▶ Work required: Every line in the records below that holds "recipes" must be identified and copied.

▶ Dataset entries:
----------
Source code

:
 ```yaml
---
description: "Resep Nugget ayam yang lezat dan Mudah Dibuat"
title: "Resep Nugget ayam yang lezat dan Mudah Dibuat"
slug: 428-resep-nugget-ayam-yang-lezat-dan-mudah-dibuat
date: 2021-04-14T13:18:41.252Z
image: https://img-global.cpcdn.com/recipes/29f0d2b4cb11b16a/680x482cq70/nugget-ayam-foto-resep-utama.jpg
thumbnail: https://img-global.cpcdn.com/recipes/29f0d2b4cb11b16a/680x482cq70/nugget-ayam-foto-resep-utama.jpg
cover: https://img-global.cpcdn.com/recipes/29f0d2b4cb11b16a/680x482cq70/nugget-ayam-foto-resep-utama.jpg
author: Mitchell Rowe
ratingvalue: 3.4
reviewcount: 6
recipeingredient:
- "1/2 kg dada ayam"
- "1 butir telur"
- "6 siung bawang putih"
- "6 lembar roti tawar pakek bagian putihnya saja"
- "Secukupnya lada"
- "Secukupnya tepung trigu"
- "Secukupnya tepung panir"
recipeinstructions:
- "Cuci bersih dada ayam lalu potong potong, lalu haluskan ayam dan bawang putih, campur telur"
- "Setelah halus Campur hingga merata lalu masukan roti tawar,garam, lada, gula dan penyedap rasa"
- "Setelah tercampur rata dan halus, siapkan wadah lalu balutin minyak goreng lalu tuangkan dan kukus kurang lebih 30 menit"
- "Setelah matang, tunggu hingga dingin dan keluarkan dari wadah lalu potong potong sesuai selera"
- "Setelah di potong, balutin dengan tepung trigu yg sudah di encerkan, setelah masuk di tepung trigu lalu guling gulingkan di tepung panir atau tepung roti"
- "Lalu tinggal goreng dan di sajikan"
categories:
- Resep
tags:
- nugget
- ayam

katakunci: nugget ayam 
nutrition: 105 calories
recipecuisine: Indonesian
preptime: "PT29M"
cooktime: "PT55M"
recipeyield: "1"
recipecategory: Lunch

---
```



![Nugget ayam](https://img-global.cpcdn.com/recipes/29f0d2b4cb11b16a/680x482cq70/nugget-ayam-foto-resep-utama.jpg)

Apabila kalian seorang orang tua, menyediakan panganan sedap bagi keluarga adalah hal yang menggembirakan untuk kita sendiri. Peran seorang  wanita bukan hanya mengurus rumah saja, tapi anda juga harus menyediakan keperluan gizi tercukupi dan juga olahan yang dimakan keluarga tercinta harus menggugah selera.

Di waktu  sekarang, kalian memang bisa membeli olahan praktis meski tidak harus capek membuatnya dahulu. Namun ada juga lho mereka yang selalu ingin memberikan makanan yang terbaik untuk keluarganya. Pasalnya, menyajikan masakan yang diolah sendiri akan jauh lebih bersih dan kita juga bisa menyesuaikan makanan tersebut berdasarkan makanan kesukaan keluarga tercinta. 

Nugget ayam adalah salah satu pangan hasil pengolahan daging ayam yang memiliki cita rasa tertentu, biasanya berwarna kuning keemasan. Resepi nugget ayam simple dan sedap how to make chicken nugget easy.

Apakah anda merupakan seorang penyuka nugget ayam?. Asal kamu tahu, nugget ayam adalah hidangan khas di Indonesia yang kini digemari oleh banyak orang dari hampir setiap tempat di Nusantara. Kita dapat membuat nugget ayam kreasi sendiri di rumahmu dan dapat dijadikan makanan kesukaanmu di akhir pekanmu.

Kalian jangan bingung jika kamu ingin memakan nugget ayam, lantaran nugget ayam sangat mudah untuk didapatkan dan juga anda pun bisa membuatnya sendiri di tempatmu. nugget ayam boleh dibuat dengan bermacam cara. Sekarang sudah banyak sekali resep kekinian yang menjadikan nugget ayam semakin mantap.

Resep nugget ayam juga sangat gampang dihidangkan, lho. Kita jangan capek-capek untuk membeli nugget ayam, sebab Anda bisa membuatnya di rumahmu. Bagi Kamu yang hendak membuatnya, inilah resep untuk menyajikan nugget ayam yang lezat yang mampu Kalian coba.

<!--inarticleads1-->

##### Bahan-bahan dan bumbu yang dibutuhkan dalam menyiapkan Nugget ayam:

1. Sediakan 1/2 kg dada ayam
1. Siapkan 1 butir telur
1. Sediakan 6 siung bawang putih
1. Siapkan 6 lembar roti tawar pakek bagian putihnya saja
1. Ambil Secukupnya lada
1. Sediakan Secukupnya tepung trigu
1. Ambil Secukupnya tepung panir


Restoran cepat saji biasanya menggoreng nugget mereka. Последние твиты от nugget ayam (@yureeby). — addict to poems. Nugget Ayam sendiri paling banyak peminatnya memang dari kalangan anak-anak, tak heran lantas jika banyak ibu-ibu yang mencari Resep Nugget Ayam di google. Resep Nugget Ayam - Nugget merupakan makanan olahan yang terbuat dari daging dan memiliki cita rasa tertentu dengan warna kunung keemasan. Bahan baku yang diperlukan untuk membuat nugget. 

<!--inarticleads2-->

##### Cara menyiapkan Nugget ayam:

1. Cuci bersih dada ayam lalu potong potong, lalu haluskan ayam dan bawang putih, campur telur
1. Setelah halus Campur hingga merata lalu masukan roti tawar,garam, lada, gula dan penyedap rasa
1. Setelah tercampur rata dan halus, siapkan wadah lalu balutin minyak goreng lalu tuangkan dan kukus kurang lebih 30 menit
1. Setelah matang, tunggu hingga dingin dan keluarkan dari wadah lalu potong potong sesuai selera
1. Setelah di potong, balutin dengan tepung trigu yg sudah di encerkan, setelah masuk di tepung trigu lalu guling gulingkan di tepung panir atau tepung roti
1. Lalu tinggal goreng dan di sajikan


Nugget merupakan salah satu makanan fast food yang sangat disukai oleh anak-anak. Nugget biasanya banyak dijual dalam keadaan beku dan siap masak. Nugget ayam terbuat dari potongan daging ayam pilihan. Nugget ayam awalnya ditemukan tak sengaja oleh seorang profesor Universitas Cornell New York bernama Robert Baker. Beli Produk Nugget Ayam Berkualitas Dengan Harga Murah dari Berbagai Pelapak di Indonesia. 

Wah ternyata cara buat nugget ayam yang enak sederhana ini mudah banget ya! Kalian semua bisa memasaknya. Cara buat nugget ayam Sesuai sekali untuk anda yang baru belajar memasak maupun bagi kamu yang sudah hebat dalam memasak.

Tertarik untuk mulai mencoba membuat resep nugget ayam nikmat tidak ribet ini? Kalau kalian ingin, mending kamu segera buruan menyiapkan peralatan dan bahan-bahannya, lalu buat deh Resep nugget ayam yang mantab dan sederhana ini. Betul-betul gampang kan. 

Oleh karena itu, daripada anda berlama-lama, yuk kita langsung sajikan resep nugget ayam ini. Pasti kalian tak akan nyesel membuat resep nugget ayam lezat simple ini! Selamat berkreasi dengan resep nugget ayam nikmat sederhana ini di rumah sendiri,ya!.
----------
▶ Response to the exercise:
image: https://img-global.cpcdn.com/recipes/29f0d2b4cb11b16a/680x482cq70/nugget-ayam-foto-resep-utama.jpg
thumbnail: https://img-global.cpcdn.com/recipes/29f0d2b4cb11b16a/680x482cq70/nugget-ayam-foto-resep-utama.jpg
cover: https://img-global.cpcdn.com/recipes/29f0d2b4cb11b16a/680x482cq70/nugget-ayam-foto-resep-utama.jpg
![Nugget ayam](https://img-global.cpcdn.com/recipes/29f0d2b4cb11b16a/680x482cq70/nugget-ayam-foto-resep-utama.jpg)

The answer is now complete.